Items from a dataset
****************

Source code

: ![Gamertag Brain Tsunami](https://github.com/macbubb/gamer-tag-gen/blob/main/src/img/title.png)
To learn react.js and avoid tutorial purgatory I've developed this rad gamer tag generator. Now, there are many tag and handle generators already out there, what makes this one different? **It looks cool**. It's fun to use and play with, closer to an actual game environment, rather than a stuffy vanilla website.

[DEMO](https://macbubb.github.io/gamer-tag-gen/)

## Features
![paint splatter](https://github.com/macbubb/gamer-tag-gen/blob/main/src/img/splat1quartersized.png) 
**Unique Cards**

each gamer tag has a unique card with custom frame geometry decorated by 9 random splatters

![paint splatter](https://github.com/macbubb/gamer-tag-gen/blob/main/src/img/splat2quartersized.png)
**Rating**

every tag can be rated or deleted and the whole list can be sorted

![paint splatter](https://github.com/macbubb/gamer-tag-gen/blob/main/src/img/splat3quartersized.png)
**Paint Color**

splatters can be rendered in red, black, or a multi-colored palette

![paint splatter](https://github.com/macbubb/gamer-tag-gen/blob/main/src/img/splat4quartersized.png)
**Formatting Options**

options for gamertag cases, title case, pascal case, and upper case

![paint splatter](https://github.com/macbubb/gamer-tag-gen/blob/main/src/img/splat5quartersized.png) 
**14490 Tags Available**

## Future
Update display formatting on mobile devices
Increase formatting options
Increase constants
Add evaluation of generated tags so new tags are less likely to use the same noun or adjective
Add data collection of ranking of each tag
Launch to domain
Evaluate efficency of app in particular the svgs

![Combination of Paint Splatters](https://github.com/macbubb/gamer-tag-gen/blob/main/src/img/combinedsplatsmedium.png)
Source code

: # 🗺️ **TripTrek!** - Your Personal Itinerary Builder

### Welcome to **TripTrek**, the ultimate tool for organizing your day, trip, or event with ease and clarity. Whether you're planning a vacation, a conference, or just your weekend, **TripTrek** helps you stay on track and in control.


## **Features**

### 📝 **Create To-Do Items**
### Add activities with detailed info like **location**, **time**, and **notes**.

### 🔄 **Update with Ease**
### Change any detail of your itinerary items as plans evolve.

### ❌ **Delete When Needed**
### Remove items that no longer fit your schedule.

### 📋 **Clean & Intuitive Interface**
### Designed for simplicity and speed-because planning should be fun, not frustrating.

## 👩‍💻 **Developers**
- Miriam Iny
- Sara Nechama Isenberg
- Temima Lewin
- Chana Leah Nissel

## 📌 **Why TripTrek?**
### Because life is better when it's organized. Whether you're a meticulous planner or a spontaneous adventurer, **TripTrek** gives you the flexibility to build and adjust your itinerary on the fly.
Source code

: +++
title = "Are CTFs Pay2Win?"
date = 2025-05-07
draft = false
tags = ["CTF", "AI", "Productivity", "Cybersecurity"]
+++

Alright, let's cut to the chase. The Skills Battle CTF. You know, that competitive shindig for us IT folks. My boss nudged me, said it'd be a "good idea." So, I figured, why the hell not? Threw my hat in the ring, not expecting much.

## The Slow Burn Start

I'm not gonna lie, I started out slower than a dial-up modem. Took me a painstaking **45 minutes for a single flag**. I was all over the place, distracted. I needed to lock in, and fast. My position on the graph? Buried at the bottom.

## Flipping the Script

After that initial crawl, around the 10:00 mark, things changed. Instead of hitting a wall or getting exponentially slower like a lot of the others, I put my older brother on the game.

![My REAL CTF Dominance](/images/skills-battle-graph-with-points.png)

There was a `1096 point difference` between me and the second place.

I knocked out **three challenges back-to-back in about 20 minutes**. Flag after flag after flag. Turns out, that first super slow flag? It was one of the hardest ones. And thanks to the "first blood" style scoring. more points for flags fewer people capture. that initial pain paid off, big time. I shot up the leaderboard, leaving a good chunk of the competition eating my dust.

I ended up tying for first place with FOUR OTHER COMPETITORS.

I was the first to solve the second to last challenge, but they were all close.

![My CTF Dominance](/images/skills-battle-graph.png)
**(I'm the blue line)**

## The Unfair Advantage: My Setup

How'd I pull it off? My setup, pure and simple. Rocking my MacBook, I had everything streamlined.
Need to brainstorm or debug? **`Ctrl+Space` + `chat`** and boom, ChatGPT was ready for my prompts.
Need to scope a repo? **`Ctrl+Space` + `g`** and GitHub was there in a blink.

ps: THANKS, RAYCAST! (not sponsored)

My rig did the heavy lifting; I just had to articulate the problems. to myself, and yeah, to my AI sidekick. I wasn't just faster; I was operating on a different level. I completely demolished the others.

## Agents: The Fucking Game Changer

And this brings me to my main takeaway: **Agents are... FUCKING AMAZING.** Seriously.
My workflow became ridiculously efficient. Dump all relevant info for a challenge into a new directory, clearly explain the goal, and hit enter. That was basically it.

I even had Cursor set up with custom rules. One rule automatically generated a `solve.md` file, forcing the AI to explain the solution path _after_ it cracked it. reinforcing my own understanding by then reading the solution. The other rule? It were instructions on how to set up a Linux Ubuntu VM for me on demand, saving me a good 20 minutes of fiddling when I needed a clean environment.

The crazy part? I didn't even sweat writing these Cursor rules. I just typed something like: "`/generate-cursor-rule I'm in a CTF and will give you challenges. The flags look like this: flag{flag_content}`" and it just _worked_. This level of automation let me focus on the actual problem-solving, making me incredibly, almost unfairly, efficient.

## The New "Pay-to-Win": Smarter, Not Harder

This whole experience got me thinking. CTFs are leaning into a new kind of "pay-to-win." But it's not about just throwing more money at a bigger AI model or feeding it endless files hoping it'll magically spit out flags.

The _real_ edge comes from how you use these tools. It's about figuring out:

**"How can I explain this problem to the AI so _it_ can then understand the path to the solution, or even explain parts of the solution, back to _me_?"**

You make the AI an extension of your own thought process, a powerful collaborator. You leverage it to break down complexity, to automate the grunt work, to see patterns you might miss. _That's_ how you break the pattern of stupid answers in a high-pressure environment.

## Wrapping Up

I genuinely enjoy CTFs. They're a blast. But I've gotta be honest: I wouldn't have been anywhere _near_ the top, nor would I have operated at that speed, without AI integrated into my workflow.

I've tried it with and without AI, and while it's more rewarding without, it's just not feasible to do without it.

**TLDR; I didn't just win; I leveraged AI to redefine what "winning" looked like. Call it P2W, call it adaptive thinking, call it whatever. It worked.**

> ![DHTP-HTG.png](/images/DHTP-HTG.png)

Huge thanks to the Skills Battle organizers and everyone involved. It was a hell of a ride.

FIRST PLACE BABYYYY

****************

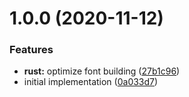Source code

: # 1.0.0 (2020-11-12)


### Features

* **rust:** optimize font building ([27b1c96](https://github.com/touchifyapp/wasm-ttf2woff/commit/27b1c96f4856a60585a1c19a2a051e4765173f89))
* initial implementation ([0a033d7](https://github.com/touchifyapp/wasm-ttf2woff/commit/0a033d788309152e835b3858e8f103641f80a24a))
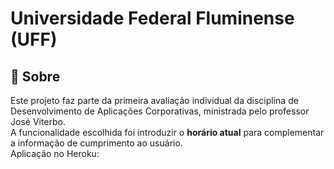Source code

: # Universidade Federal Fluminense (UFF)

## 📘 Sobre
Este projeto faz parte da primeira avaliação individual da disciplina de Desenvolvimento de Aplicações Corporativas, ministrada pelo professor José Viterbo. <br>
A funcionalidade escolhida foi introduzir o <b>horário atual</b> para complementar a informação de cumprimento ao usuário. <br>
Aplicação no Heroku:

****************

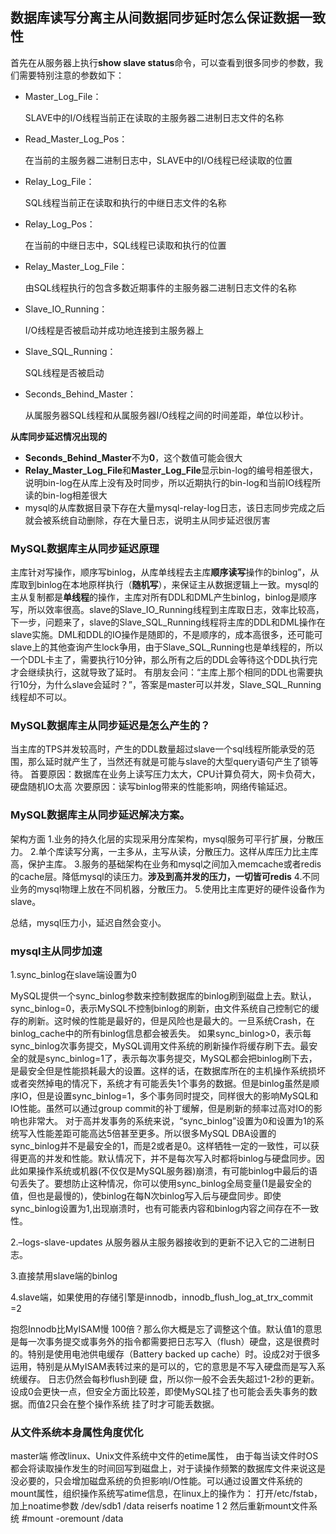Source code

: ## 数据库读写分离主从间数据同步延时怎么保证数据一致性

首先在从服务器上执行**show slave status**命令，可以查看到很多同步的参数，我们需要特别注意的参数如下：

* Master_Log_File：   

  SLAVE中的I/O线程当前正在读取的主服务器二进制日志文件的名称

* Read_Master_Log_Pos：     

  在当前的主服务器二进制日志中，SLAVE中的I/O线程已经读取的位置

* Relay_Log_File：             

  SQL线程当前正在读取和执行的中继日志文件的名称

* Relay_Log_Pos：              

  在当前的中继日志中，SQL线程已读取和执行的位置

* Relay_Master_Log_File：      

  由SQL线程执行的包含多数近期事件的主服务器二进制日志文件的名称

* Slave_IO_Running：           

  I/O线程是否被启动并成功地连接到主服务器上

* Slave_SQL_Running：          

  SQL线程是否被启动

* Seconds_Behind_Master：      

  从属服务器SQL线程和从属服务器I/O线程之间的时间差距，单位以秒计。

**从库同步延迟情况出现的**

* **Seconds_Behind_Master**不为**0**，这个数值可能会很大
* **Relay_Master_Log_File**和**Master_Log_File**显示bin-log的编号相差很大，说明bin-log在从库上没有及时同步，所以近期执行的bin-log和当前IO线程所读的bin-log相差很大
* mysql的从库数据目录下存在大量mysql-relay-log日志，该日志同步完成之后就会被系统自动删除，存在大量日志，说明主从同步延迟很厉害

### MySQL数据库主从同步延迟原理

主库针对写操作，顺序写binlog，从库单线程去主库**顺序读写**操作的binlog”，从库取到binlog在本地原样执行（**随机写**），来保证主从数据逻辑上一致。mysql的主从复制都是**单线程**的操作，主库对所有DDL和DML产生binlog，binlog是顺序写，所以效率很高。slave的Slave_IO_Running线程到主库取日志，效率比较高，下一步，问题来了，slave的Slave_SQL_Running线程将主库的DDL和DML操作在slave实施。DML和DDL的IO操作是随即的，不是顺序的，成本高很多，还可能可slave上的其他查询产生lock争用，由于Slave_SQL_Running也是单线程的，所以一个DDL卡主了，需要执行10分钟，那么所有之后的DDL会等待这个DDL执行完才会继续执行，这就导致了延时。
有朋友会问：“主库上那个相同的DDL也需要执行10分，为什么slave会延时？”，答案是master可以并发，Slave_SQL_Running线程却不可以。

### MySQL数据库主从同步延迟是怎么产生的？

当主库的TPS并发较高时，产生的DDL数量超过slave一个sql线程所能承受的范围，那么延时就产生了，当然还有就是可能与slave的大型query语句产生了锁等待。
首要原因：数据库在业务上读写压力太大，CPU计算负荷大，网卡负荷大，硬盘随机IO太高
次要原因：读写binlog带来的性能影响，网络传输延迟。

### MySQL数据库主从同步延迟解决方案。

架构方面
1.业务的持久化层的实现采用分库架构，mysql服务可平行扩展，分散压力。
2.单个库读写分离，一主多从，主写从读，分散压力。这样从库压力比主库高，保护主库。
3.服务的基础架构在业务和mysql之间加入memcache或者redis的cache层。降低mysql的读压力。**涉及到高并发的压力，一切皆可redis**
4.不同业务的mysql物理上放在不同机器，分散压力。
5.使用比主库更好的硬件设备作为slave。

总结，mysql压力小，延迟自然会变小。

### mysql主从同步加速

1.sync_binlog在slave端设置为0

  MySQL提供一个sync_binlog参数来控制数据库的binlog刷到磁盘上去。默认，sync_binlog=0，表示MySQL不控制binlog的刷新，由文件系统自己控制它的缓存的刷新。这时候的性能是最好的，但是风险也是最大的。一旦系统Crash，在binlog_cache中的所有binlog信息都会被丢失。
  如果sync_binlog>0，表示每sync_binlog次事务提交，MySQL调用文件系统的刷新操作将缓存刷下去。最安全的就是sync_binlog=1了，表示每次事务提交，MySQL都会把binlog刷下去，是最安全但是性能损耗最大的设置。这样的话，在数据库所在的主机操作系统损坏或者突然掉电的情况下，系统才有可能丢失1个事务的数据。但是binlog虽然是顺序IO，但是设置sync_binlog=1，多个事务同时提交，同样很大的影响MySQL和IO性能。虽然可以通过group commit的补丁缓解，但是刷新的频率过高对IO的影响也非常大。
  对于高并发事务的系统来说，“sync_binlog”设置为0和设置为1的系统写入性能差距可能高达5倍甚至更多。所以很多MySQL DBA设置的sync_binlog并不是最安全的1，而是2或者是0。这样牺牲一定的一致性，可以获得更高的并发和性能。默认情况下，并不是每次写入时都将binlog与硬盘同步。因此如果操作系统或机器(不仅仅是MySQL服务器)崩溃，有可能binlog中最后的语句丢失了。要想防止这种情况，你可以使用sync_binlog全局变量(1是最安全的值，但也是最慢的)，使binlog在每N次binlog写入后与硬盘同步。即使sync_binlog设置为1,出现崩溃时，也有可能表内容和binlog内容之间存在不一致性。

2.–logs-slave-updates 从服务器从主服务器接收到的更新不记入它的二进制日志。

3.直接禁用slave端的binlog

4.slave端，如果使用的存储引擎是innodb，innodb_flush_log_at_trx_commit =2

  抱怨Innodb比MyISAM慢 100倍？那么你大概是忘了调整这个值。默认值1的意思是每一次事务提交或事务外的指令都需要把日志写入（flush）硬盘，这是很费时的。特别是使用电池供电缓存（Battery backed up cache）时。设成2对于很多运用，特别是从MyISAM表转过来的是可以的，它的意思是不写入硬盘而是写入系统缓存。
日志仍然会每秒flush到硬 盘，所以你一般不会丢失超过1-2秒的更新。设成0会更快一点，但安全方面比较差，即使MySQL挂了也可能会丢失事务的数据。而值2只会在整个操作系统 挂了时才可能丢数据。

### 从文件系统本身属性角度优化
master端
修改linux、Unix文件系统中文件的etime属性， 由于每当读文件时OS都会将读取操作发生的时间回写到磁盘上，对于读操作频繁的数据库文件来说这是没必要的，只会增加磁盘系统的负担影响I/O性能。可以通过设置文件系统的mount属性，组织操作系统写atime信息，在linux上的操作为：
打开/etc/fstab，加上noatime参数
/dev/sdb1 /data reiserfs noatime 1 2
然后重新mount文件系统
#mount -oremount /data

****************

* Directions
Collect the complete line wherever the string "actual" appears in the records.

* Solution for this task
To learn react.js and avoid tutorial purgatory I've developed this rad gamer tag generator. Now, there are many tag and handle generators already out there, what makes this one different? **It looks cool**. It's fun to use and play with, closer to an actual game environment, rather than a stuffy vanilla website.
The crazy part? I didn't even sweat writing these Cursor rules. I just typed something like: "`/generate-cursor-rule I'm in a CTF and will give you challenges. The flags look like this: flag{flag_content}`" and it just _worked_. This level of automation let me focus on the actual problem-solving, making me incredibly, almost unfairly, efficient.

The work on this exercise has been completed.